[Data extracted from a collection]
============================================================

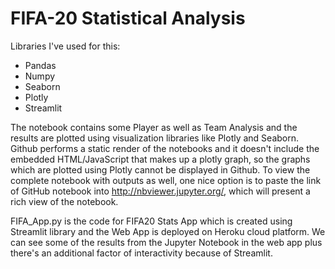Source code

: # FIFA-20 Statistical Analysis

Libraries I've used for this:
- Pandas
- Numpy
- Seaborn
- Plotly
- Streamlit

The notebook contains some Player as well as Team Analysis and the results are plotted using visualization libraries like Plotly and Seaborn. Github performs a static render of the notebooks and it doesn't include the embedded HTML/JavaScript that makes up a plotly graph, so the graphs which are plotted using Plotly cannot be displayed in Github. 
To view the complete notebook with outputs as well, one nice option is to paste the link of GitHub notebook into http://nbviewer.jupyter.org/, which will present a rich view of the notebook.

FIFA_App.py is the code for FIFA20 Stats App which is created using Streamlit library and the Web App is deployed on Heroku cloud platform. We can see some of the results from the Jupyter Notebook in the web app plus there's an additional factor of interactivity because of Streamlit.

============================================================

• **TASK TO COMPLETE**
Pick out every line above that holds the word "using" and copy it.

• **SOLUTION BELOW**
The notebook contains some Player as well as Team Analysis and the results are plotted using visualization libraries like Plotly and Seaborn. Github performs a static render of the notebooks and it doesn't include the embedded HTML/JavaScript that makes up a plotly graph, so the graphs which are plotted using Plotly cannot be displayed in Github. 
FIFA_App.py is the code for FIFA20 Stats App which is created using Streamlit library and the Web App is deployed on Heroku cloud platform. We can see some of the results from the Jupyter Notebook in the web app plus there's an additional factor of interactivity because of Streamlit.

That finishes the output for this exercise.